# Assigned task
Your reply should be an exact copy of every entry, with the pictures removed.

(Stored records)
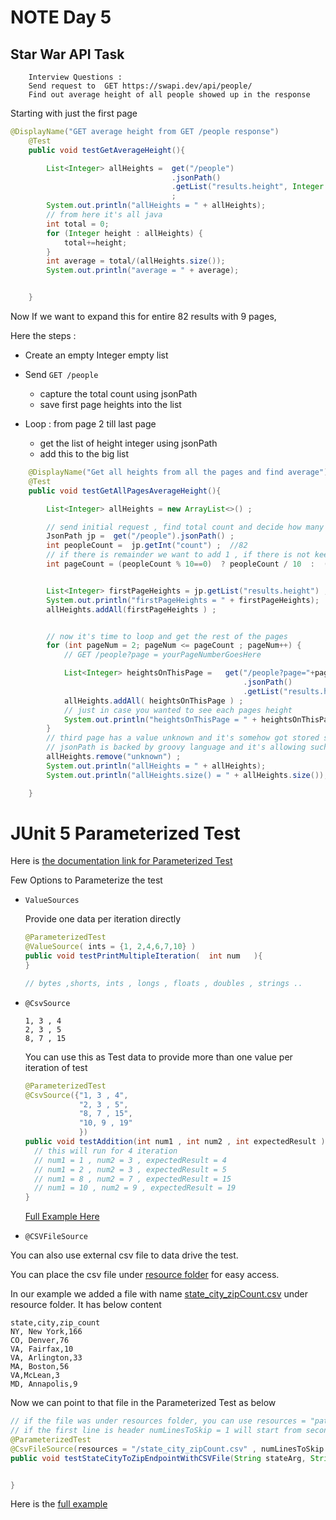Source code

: # NOTE Day 5 

##  Star War API Task 
```
    Interview Questions :
    Send request to  GET https://swapi.dev/api/people/
    Find out average height of all people showed up in the response
```
Starting with just the first page 
```java
@DisplayName("GET average height from GET /people response")
    @Test
    public void testGetAverageHeight(){

        List<Integer> allHeights =  get("/people")
                                    .jsonPath()
                                    .getList("results.height", Integer.class)
                                    ;
        System.out.println("allHeights = " + allHeights);
        // from here it's all java
        int total = 0;
        for (Integer height : allHeights) {
            total+=height;
        }
        int average = total/(allHeights.size());
        System.out.println("average = " + average);


    }
```

Now If we want to expand this for entire 82 results with 9 pages, 

Here the steps : 
* Create an empty Integer empty list
* Send `GET /people` 
    * capture the total count using jsonPath
    * save first page heights into the list

* Loop : from page 2 till last page 
    * get the list of height integer using jsonPath 
    * add this to the big list

```java
    @DisplayName("Get all heights from all the pages and find average")
    @Test
    public void testGetAllPagesAverageHeight(){

        List<Integer> allHeights = new ArrayList<>() ;

        // send initial request , find total count and decide how many pages exists
        JsonPath jp =  get("/people").jsonPath() ;
        int peopleCount =  jp.getInt("count") ;  //82
        // if there is remainder we want to add 1 , if there is not keep it as is
        int pageCount = (peopleCount % 10==0)  ? peopleCount / 10  :  (peopleCount / 10)+1 ;


        List<Integer> firstPageHeights = jp.getList("results.height") ;
        System.out.println("firstPageHeights = " + firstPageHeights);
        allHeights.addAll(firstPageHeights ) ;


        // now it's time to loop and get the rest of the pages
        for (int pageNum = 2; pageNum <= pageCount ; pageNum++) {
            // GET /people?page = yourPageNumberGoesHere

            List<Integer> heightsOnThisPage =   get("/people?page="+pageNum )
                                                    .jsonPath()
                                                    .getList("results.height");
            allHeights.addAll( heightsOnThisPage ) ;
            // just in case you wanted to see each pages height
            System.out.println("heightsOnThisPage = " + heightsOnThisPage);
        }
        // third page has a value unknown and it's somehow got stored since getList get all all
        // jsonPath is backed by groovy language and it's allowing such value here so we will remove it
        allHeights.remove("unknown") ;
        System.out.println("allHeights = " + allHeights);
        System.out.println("allHeights.size() = " + allHeights.size());

    }

```

# JUnit 5 Parameterized Test

Here is [the documentation link for Parameterized Test](https://junit.org/junit5/docs/current/user-guide/#writing-tests-parameterized-tests)

Few Options to Parameterize the test 
* `ValueSources` 
  
  Provide one data per iteration directly
    ```java
    @ParameterizedTest
    @ValueSource( ints = {1, 2,4,6,7,10} )
    public void testPrintMultipleIteration(  int num   ){
    }
    
  // bytes ,shorts, ints , longs , floats , doubles , strings ..
    ```

* `@CsvSource`
    ```csv
    1, 3 , 4 
    2, 3 , 5 
    8, 7 , 15 
    ```
  You can use this as Test data to provide more than one value per iteration of test 
  ```java
  @ParameterizedTest
  @CsvSource({"1, 3 , 4",
              "2, 3 , 5",
              "8, 7 , 15",
              "10, 9 , 19"
              })
  public void testAddition(int num1 , int num2 , int expectedResult ){
    // this will run for 4 iteration
    // num1 = 1 , num2 = 3 , expectedResult = 4
    // num1 = 2 , num2 = 3 , expectedResult = 5
    // num1 = 8 , num2 = 7 , expectedResult = 15
    // num1 = 10 , num2 = 9 , expectedResult = 19
  }
  ```
  [Full Example Here](CsvSourceParameterizedTest.java)


* `@CSVFileSource`

You can also use external csv file to data drive the test. 

You can place the csv file under [resource folder](../../resources) for easy access. 

In our example we added a file with name [state_city_zipCount.csv](../../resources/state_city_zipCount.csv) under resource folder. 
It has below content 
```
state,city,zip_count
NY, New York,166
CO, Denver,76
VA, Fairfax,10
VA, Arlington,33
MA, Boston,56
VA,McLean,3
MD, Annapolis,9
```

Now we can point to that file in the Parameterized Test as below 

```java
// if the file was under resources folder, you can use resources = "path here"
// if the first line is header numLinesToSkip = 1 will start from second line
@ParameterizedTest
@CsvFileSource(resources = "/state_city_zipCount.csv" , numLinesToSkip = 1 )
public void testStateCityToZipEndpointWithCSVFile(String stateArg, String cityArg , int zipArg  ){


}
```
Here is the [full example](CSVFileSourceParameterizedTest.java)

# Task output
Source code

: # NOTE Day 5 

##  Star War API Task 
```
    Interview Questions :
    Send request to  GET https://swapi.dev/api/people/
    Find out average height of all people showed up in the response
```
Starting with just the first page 
```java
@DisplayName("GET average height from GET /people response")
    @Test
    public void testGetAverageHeight(){

        List<Integer> allHeights =  get("/people")
                                    .jsonPath()
                                    .getList("results.height", Integer.class)
                                    ;
        System.out.println("allHeights = " + allHeights);
        // from here it's all java
        int total = 0;
        for (Integer height : allHeights) {
            total+=height;
        }
        int average = total/(allHeights.size());
        System.out.println("average = " + average);


    }
```

Now If we want to expand this for entire 82 results with 9 pages, 

Here the steps : 
* Create an empty Integer empty list
* Send `GET /people` 
    * capture the total count using jsonPath
    * save first page heights into the list

* Loop : from page 2 till last page 
    * get the list of height integer using jsonPath 
    * add this to the big list

```java
    @DisplayName("Get all heights from all the pages and find average")
    @Test
    public void testGetAllPagesAverageHeight(){

        List<Integer> allHeights = new ArrayList<>() ;

        // send initial request , find total count and decide how many pages exists
        JsonPath jp =  get("/people").jsonPath() ;
        int peopleCount =  jp.getInt("count") ;  //82
        // if there is remainder we want to add 1 , if there is not keep it as is
        int pageCount = (peopleCount % 10==0)  ? peopleCount / 10  :  (peopleCount / 10)+1 ;


        List<Integer> firstPageHeights = jp.getList("results.height") ;
        System.out.println("firstPageHeights = " + firstPageHeights);
        allHeights.addAll(firstPageHeights ) ;


        // now it's time to loop and get the rest of the pages
        for (int pageNum = 2; pageNum <= pageCount ; pageNum++) {
            // GET /people?page = yourPageNumberGoesHere

            List<Integer> heightsOnThisPage =   get("/people?page="+pageNum )
                                                    .jsonPath()
                                                    .getList("results.height");
            allHeights.addAll( heightsOnThisPage ) ;
            // just in case you wanted to see each pages height
            System.out.println("heightsOnThisPage = " + heightsOnThisPage);
        }
        // third page has a value unknown and it's somehow got stored since getList get all all
        // jsonPath is backed by groovy language and it's allowing such value here so we will remove it
        allHeights.remove("unknown") ;
        System.out.println("allHeights = " + allHeights);
        System.out.println("allHeights.size() = " + allHeights.size());

    }

```

# JUnit 5 Parameterized Test

Here is [the documentation link for Parameterized Test](https://junit.org/junit5/docs/current/user-guide/#writing-tests-parameterized-tests)

Few Options to Parameterize the test 
* `ValueSources` 
  
  Provide one data per iteration directly
    ```java
    @ParameterizedTest
    @ValueSource( ints = {1, 2,4,6,7,10} )
    public void testPrintMultipleIteration(  int num   ){
    }
    
  // bytes ,shorts, ints , longs , floats , doubles , strings ..
    ```

* `@CsvSource`
    ```csv
    1, 3 , 4 
    2, 3 , 5 
    8, 7 , 15 
    ```
  You can use this as Test data to provide more than one value per iteration of test 
  ```java
  @ParameterizedTest
  @CsvSource({"1, 3 , 4",
              "2, 3 , 5",
              "8, 7 , 15",
              "10, 9 , 19"
              })
  public void testAddition(int num1 , int num2 , int expectedResult ){
    // this will run for 4 iteration
    // num1 = 1 , num2 = 3 , expectedResult = 4
    // num1 = 2 , num2 = 3 , expectedResult = 5
    // num1 = 8 , num2 = 7 , expectedResult = 15
    // num1 = 10 , num2 = 9 , expectedResult = 19
  }
  ```
  [Full Example Here](CsvSourceParameterizedTest.java)


* `@CSVFileSource`

You can also use external csv file to data drive the test. 

You can place the csv file under [resource folder](../../resources) for easy access. 

In our example we added a file with name [state_city_zipCount.csv](../../resources/state_city_zipCount.csv) under resource folder. 
It has below content 
```
state,city,zip_count
NY, New York,166
CO, Denver,76
VA, Fairfax,10
VA, Arlington,33
MA, Boston,56
VA,McLean,3
MD, Annapolis,9
```

Now we can point to that file in the Parameterized Test as below 

```java
// if the file was under resources folder, you can use resources = "path here"
// if the first line is header numLinesToSkip = 1 will start from second line
@ParameterizedTest
@CsvFileSource(resources = "/state_city_zipCount.csv" , numLinesToSkip = 1 )
public void testStateCityToZipEndpointWithCSVFile(String stateArg, String cityArg , int zipArg  ){


}
```
Here is the [full example](CSVFileSourceParameterizedTest.java)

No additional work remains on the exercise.